2 127447848 127447848 G T
7 30962205 30962205 C A
7 30951756 30951756 G -
7 30951664 30951664 A G
16 72055100 72055100 C T
PaPI output is a tab-delimited text file. Fields are explained below.
PAPI_CLASS : PaPI predicted class of mutation (DAMAGING | TOLERATED | NA=not available). Note that the not predicted coding variants (NA)

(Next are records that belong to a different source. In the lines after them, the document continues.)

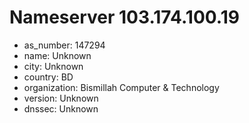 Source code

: # Nameserver 103.174.100.19

* as_number: 147294
* name: Unknown
* city: Unknown
* country: BD
* organization: Bismillah Computer & Technology
* version: Unknown
* dnssec: Unknown

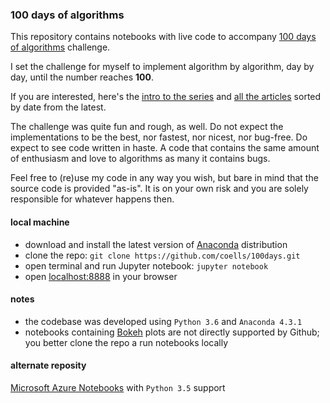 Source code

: ### 100 days of algorithms

This repository contains notebooks with live code to accompany [100 days of algorithms](https://medium.com/100-days-of-algorithms) challenge.

I set the challenge for myself to implement algorithm by algorithm, day by day, until the number reaches **100**.

If you are interested, here's the [intro to the series](https://medium.com/100-days-of-algorithms/100-days-of-algorithms-challenge-41996f7e1ec8) and [all the articles](https://medium.com/100-days-of-algorithms/latest) sorted by date from the latest.

The challenge was quite fun and rough, as well. Do not expect the implementations to be the best, nor fastest, nor nicest, nor bug-free. Do expect to see code written in haste. A code that contains the same amount of enthusiasm and love to algorithms as many it contains bugs.

Feel free to (re)use my code in any way you wish, but bare in mind that the source code is provided "as-is". It is on your own risk and you are solely responsible for whatever happens then.

#### local machine

* download and install the latest version of [Anaconda](https://www.continuum.io/downloads) distribution
* clone the repo: `git clone https://github.com/coells/100days.git`
* open terminal and run Jupyter notebook: `jupyter notebook`
* open [localhost:8888](http://localhost:8888/tree) in your browser

#### notes

* the codebase was developed using `Python 3.6` and `Anaconda 4.3.1`
* notebooks containing [Bokeh](http://bokeh.pydata.org/en/latest/) plots are not directly supported by Github; you better clone the repo a run notebooks locally

#### alternate reposity

[Microsoft Azure Notebooks](https://notebooks.azure.com/coells/libraries/100days) with `Python 3.5` support
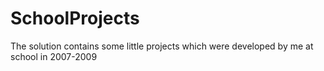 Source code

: # SchoolProjects
The solution contains some little projects which were developed by me at school in 2007-2009
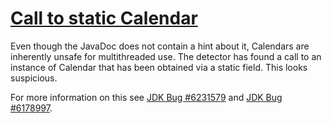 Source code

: # [Call to static Calendar](https://spotbugs.readthedocs.io/en/latest/bugDescriptions.html#STCAL_INVOKE_ON_STATIC_CALENDAR_INSTANCE)

Even though the JavaDoc does not contain a hint about it, Calendars are inherently unsafe for multithreaded use.
The detector has found a call to an instance of Calendar that has been obtained via a static
field. This looks suspicious.

For more information on this see [JDK Bug #6231579](http://bugs.java.com/bugdatabase/view_bug.do?bug_id=6231579)
and [JDK Bug #6178997](http://bugs.java.com/bugdatabase/view_bug.do?bug_id=6178997).
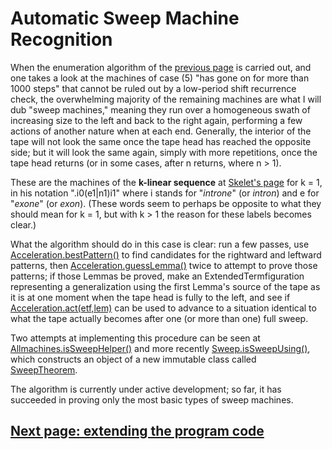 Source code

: # Automatic Sweep Machine Recognition

When the enumeration algorithm of the [previous page](allmachines.md) is carried out, and one takes a look at the machines of case (5) "has gone on for more than 1000 steps" that cannot be ruled out by a low-period shift recurrence check, the overwhelming majority of the remaining machines are what I will dub "sweep machines," meaning they run over a homogeneous swath of increasing size to the left and back to the right again, performing a few actions of another nature when at each end. Generally, the interior of the tape will not look the same once the tape head has reached the opposite side; but it will look the same again, simply with more repetitions, once the tape head returns (or in some cases, after n returns, where n > 1).

These are the machines of the **k-linear sequence** at [Skelet's page](http://skelet.ludost.net/bb/index.html) for k = 1, in his notation ".i0(e1|n1)i1" where i stands for "*introne*" (or *intron*) and e for "*exone*" (or *exon*). (These words seem to perhaps be opposite to what they should mean for k = 1, but with k > 1 the reason for these labels becomes clear.)

What the algorithm should do in this case is clear: run a few passes, use [Acceleration.bestPattern()](../src/machine/Acceleration.java#L407) to find candidates for the rightward and leftward patterns, then [Acceleration.guessLemma()](../src/machine/Acceleration.java#L483) twice to attempt to prove those patterns; if those Lemmas be proved, make an ExtendedTermfiguration representing a generalization using the first Lemma's source of the tape as it is at one moment when the tape head is fully to the left, and see if [Acceleration.act(etf,lem)](../src/machine/Acceleration.java#L88) can be used to advance to a situation identical to what the tape actually becomes after one (or more than one) full sweep.

Two attempts at implementing this procedure can be seen at [Allmachines.isSweepHelper()](../src/machine/AllMachines.java#L456) and more recently [Sweep.isSweepUsing()](../src/machine/Sweep.java#L94), which constructs an object of a new immutable class called [SweepTheorem](../src/machine/SweepTheorem.java).

The algorithm is currently under active development; so far, it has succeeded in proving only the most basic types of sweep machines.

## [Next page: extending the program code](extend.md) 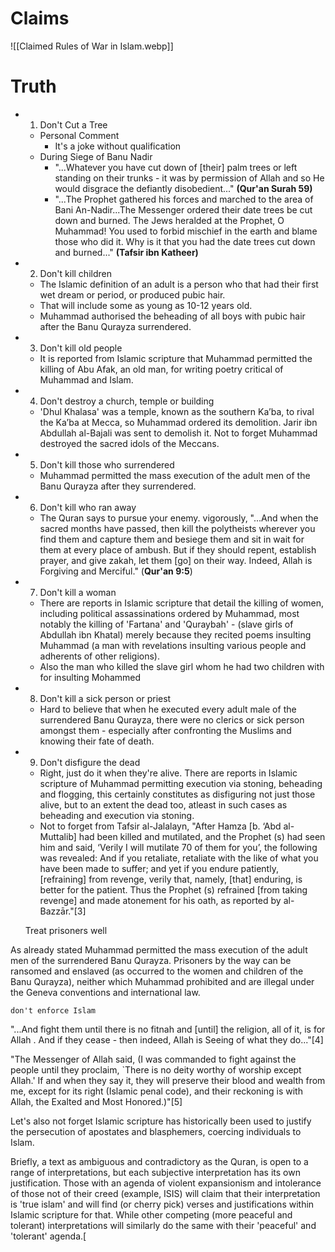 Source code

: # Claims
![[Claimed Rules of War in Islam.webp]]

# Truth
- 1. Don't Cut a Tree
	- Personal Comment
		- It's a joke without qualification
	- During Siege of Banu Nadir
		- "...Whatever you have cut down of [their] palm trees or left standing on their trunks - it was by permission of Allah and so He would disgrace the defiantly disobedient..." **(Qur'an Surah 59)**
		- "...The Prophet gathered his forces and marched to the area of Bani An-Nadir...The Messenger ordered their date trees be cut down and burned. The Jews heralded at the Prophet, O Muhammad! You used to forbid mischief in the earth and blame those who did it. Why is it that you had the date trees cut down and burned..." **(Tafsir ibn Katheer)**
- 2. Don't kill children
	- The Islamic definition of an adult is a person who that had their first wet dream or period, or produced pubic hair.
	- That will include some as young as 10-12 years old.
	- Muhammad authorised the beheading of all boys with pubic hair after the Banu Qurayza surrendered.
- 3. Don't kill old people
	- It is reported from Islamic scripture that Muhammad permitted the killing of Abu Afak, an old man, for writing poetry critical of Muhammad and Islam.
- 4. Don't destroy a church, temple or building
	- 'Dhul Khalasa' was a temple, known as the southern Ka’ba, to rival the Ka’ba at Mecca, so Muhammad ordered its demolition. Jarir ibn Abdullah al-Bajali was sent to demolish it. Not to forget Muhammad destroyed the sacred idols of the Meccans.
- 5. Don't kill those who surrendered
	- Muhammad permitted the mass execution of the adult men of the Banu Qurayza after they surrendered.
- 6. Don't kill who ran away
	- The Quran says to pursue your enemy. vigorously, "...And when the sacred months have passed, then kill the polytheists wherever you find them and capture them and besiege them and sit in wait for them at every place of ambush. But if they should repent, establish prayer, and give zakah, let them [go] on their way. Indeed, Allah is Forgiving and Merciful." (**Qur'an 9:5**)
- 7. Don't kill a woman
	- There are reports in Islamic scripture that detail the killing of women, including political assassinations ordered by Muhammad, most notably the killing of 'Fartana' and 'Quraybah' - (slave girls of Abdullah ibn Khatal) merely because they recited poems insulting Muhammad (a man with revelations insulting various people and adherents of other religions).
	- Also the man who killed the slave girl whom he had two children with for insulting Mohammed
- 8. Don't kill a sick person or priest
	- Hard to believe that when he executed every adult male of the surrendered Banu Qurayza, there were no clerics or sick person amongst them - especially after confronting the Muslims and knowing their fate of death.
- 9. Don't disfigure the dead
	- Right, just do it when they're alive. There are reports in Islamic scripture of Muhammad permitting execution via stoning, beheading and flogging, this certainly constitutes as disfiguring not just those alive, but to an extent the dead too, atleast in such cases as beheading and execution via stoning.
	- Not to forget from Tafsir al-Jalalayn, "After Hamza [b. ‘Abd al-Muttalib] had been killed and mutilated, and the Prophet (s) had seen him and said, ‘Verily I will mutilate 70 of them for you’, the following was revealed: And if you retaliate, retaliate with the like of what you have been made to suffer; and yet if you endure patiently, [refraining] from revenge, verily that, namely, [that] enduring, is better for the patient. Thus the Prophet (s) refrained [from taking revenge] and made atonement for his oath, as reported by al-Bazzār."[3]

    Treat prisoners well

As already stated Muhammad permitted the mass execution of the adult men of the surrendered Banu Qurayza. Prisoners by the way can be ransomed and enslaved (as occurred to the women and children of the Banu Qurayza), neither which Muhammad prohibited and are illegal under the Geneva conventions and international law.

    don't enforce Islam

"...And fight them until there is no fitnah and [until] the religion, all of it, is for Allah . And if they cease - then indeed, Allah is Seeing of what they do..."[4]

"The Messenger of Allah said, (I was commanded to fight against the people until they proclaim, `There is no deity worthy of worship except Allah.' If and when they say it, they will preserve their blood and wealth from me, except for its right (Islamic penal code), and their reckoning is with Allah, the Exalted and Most Honored.)"[5]

Let's also not forget Islamic scripture has historically been used to justify the persecution of apostates and blasphemers, coercing individuals to Islam.

Briefly, a text as ambiguous and contradictory as the Quran, is open to a range of interpretations, but each subjective interpretation has its own justification. Those with an agenda of violent expansionism and intolerance of those not of their creed (example, ISIS) will claim that their interpretation is 'true islam' and will find (or cherry pick) verses and justifications within Islamic scripture for that. While other competing (more peaceful and tolerant) interpretations will similarly do the same with their 'peaceful' and 'tolerant' agenda.[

can occur only in case of frameshift/stop-causing variants at the first amino acids positions of a protein.
PAPI_SCORE : PaPI score for the variant (range: from 0 to 1). Higher is the score, higher is the probability to belong to DAMAGING class.
TRANSCRIPT : overlapping mRNA. Non coding RNA and ORF genes are not included.
GENE : gene name.
CHR : Mutated chromosome
START : genomic position where mutation begins
END : genomic position where mutation ends
REF : wild type (referring to hg19/GRCh37)
ALT : alteration
TYPE : type of mutation (snv | insertion | deletion | indel)
CODING_FUNCTION : functional class of variant (synonynmous | missense | stop-causing | stop-disrupting | inframe | frameshift)
AA_CHANGE : amino acidic change at mutated protein position. Because only the first amino acid relative to the genomic mutation is reported, for DIVs wild and mutated amino acid could be the same despite the downstream mutated amino acid sequence.
PHYLOP : Phylop Score.
GERP++ : Gerp++ Score
SIPHY: Siphy Score
POLYPHEN_SCORE : Original Polyhen2-HumVar score for the mutation.
POLYPHEN_CLASS : Polyphen2 class (B = benign | D = probably/possibly damaging | NA)
SIFT_SCORE : Original Sift score for the mutation.
SIFT_CLASS : Sift class (B = benign | D = damaging | NA)
PseAA_SCORE : Score of our PseAAC-aware trained classifier (RF or LR)
PseAA_CLASS : Relative class of variation (B = neutral | D = damaging | NA)
MESSAGE : eventual error/warning message.